> _SUPPLIED RECORDS_
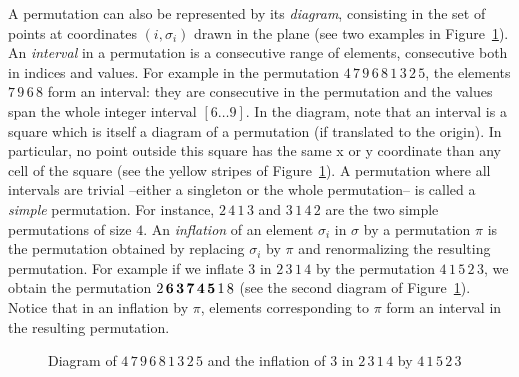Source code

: \documentclass[11pt]{article}
\newcounter{indice}
\begin{document}
A permutation can also be represented by its
{\it diagram}, consisting in the set of points at coordinates $(i,\sigma_i)$ drawn in the plane
(see two examples in Figure~\ref{fig:graphicalRepresentation}).
An {\em interval} in a permutation is a consecutive range of elements, consecutive both in indices and values. 
For example in the permutation $4\,7\,9\,6\,8\,1\,3\,2\,5$, the elements $7\,9\,6\,8$ form an interval: 
they are consecutive in the permutation and the values span the whole integer interval $[6\ldots 9]$. 
In the diagram, note that an interval is a square
which is itself a diagram of a permutation (if translated to the origin).
In particular, no point outside this square has the same x or y coordinate than any cell of the square
(see the yellow stripes of Figure~\ref{fig:graphicalRepresentation}).
A permutation where all intervals are trivial --either a singleton or the whole permutation-- is called a {\em simple} permutation. 
For instance, $2\,4\,1\,3$ and $3\,1\,4\,2$ are the two simple permutations of size $4$.
An {\em inflation} of an element $\sigma_i$ in $\sigma$ by a permutation $\pi$ is the permutation obtained 
by replacing $\sigma_i$ by $\pi$ and renormalizing the resulting permutation. 
For example if we inflate $3$ in $2\,3\,1\,4$ by the permutation $4\,1\,5\,2\,3$, 
we obtain the permutation $2\,{\bf 6\,3\,7\,4\,5}\,1\,8$
(see the second diagram of Figure~\ref{fig:graphicalRepresentation}).
Notice that in an inflation by $\pi$, elements corresponding to $\pi$ form an interval in the resulting permutation.

\begin{figure}[H]
\begin{center}
\caption{Diagram of $4\,7\,9\,6\,8\,1\,3\,2\,5$ and the inflation of $3$ in $2\,3\,1\,4$ by $4\,1\,5\,2\,3$
\label{fig:graphicalRepresentation}}
\end{center}
\end{figure}
\end{document}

> _HOW TO COMPLETE THIS TASK_
When you reach the line in the material above that holds "For example if", begin reproducing lines exactly, and stop after the line that holds "(see the second".

> _RESPONSE FOR THIS EXERCISE_
For example if we inflate $3$ in $2\,3\,1\,4$ by the permutation $4\,1\,5\,2\,3$, 
we obtain the permutation $2\,{\bf 6\,3\,7\,4\,5}\,1\,8$
(see the second diagram of Figure~\ref{fig:graphicalRepresentation}).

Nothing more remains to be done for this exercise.